Ecco che allora il problema dei quadri, della loro collocazione nel sistema di impresa, ha una pregnanza politica. Per questo sono partito da quelle considerazioni generali sul senso del processo di modernizzazione. Se questo processo va valutato criticamente, e va valutato nei suoi fini, c’è bisogno di quadri che non siano esecutori passivi, ingranaggi di una macchina che prescinde dalle esigenze umane e produce quindi alienazione nel lavoro, ma sappiano intendere nel senso più ampio del termine la loro professionalità, non solo come professionalità tecnica, ma come cultura, come creatività, come autonomia.

Per questo è essenziale impostare bene il problema della formazione, sia nella fase di preparazione al lavoro, sia successivamente come processo continuo di aggiornamento tecnico e culturale.

D’altro lato l’esigenza di valorizzazione della professionalità non riguarda solo i quadri, ma tutti i lavoratori.

Noi dobbiamo, con una politica sindacale appropriata, riconoscere i valori in campo, e quindi correggere gli effetti negativi di un appiattimento egualitario, ma dobbiamo pur sempre considerare il mondo de1lavoro nella sua unitarietà. Per questo rifiutiamo soluzioni “corporative”: istituti contrattuali separati per i quadri, condizioni di privilegio o ricerche di “status” che contrappongono i quadri all’insieme dei lavoratori.

Nella realtà, non c’è nessuna netta separazione, ma c’è una continuum di valori professionali, che non consente di fissare che distinzioni provvisorie, convenzionali, relative.

I quadri sono, nella realtà aziendale, una fascia intermedia, assai mobile e soggetta a tutti i profondi mutamenti indotti dall’innovazione. Per questo nessuno ha potuto dare della figura dei “quadri” una definizione del tutto certa e oggettiva. Per questo sarebbe del tutto errato farne una corporazione, una casta staccata e separata dall’insieme del mondo del lavoro.

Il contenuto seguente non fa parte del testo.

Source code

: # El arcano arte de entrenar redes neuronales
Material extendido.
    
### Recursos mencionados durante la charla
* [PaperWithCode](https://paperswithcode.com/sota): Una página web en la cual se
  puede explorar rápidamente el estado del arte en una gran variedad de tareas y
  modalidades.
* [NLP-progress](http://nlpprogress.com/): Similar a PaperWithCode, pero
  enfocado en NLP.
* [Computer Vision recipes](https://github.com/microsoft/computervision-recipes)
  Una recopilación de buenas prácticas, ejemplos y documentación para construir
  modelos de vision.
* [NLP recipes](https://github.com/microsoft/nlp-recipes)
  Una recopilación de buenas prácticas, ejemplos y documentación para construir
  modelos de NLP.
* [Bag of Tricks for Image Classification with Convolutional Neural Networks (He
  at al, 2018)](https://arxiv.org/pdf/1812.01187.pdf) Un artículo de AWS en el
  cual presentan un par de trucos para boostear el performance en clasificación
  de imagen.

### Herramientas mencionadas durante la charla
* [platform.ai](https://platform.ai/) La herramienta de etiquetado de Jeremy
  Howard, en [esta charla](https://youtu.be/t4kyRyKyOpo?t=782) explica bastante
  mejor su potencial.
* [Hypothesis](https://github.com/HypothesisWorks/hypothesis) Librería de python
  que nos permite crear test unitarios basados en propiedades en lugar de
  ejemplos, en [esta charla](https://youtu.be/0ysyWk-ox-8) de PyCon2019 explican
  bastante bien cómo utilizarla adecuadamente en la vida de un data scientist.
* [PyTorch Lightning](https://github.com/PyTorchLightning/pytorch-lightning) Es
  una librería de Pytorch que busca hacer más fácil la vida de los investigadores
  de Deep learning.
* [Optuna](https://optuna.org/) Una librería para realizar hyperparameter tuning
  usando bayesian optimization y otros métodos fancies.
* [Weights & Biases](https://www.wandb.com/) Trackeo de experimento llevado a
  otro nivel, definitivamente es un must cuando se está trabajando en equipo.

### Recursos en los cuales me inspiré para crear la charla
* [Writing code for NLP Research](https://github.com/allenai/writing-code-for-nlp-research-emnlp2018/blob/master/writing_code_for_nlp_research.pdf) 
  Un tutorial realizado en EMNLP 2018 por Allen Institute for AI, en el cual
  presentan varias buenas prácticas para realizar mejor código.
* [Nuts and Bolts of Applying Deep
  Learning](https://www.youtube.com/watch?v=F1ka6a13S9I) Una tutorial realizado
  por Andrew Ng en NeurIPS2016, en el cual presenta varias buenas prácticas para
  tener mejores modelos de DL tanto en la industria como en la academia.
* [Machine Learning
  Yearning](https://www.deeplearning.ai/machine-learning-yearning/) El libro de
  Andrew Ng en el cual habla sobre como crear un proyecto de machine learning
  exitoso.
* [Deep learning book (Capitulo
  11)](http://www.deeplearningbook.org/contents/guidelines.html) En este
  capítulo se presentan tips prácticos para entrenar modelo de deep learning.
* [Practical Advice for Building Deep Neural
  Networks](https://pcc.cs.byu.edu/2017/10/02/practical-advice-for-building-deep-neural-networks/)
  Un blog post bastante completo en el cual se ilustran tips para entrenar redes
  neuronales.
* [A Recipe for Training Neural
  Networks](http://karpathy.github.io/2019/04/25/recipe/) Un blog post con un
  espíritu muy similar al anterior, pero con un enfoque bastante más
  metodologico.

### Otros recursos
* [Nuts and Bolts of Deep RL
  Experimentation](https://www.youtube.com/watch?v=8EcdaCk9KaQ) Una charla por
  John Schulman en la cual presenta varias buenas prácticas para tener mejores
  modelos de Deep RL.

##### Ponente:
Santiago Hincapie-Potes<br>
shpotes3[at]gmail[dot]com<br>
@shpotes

E la loro funzione sempre meno è una funzione gerarchica, di comando, di controllo sulla forza lavoro; perché questo modello di organizzazione va superato e già di fatto si trova in crisi. È invece una funzione di coordinamento, che richiede capacità complesse, livelli alti di conoscenza e di responsabilità, e richiede anche nuove forme di governo del fattore umano, sviluppando tutte le potenzialità professionali dei lavoratori, in una logica di cooperazione, di scambio, di responsabilità collettiva, e non di imposizione autoritaria e di comando burocratico.

In conclusione, i processi di innovazione tecnologica costituiscono, a nostro giudizio, l’occasione e il terreno su cui operare per una riforma democratica dell’impresa, il che significa che l’impresa non può più essere un feudo governato automaticamente, e non può solo rispondere alle esigenze del profitto senza nessuna valutazione degli effetti sociali. L’impresa è un sistema complesso di relazioni: relazioni interne tra proprietà e lavoratori, relazioni esterne con le istituzioni pubbliche, con i cittadini, con le esigenze del sistema sociale complessivo.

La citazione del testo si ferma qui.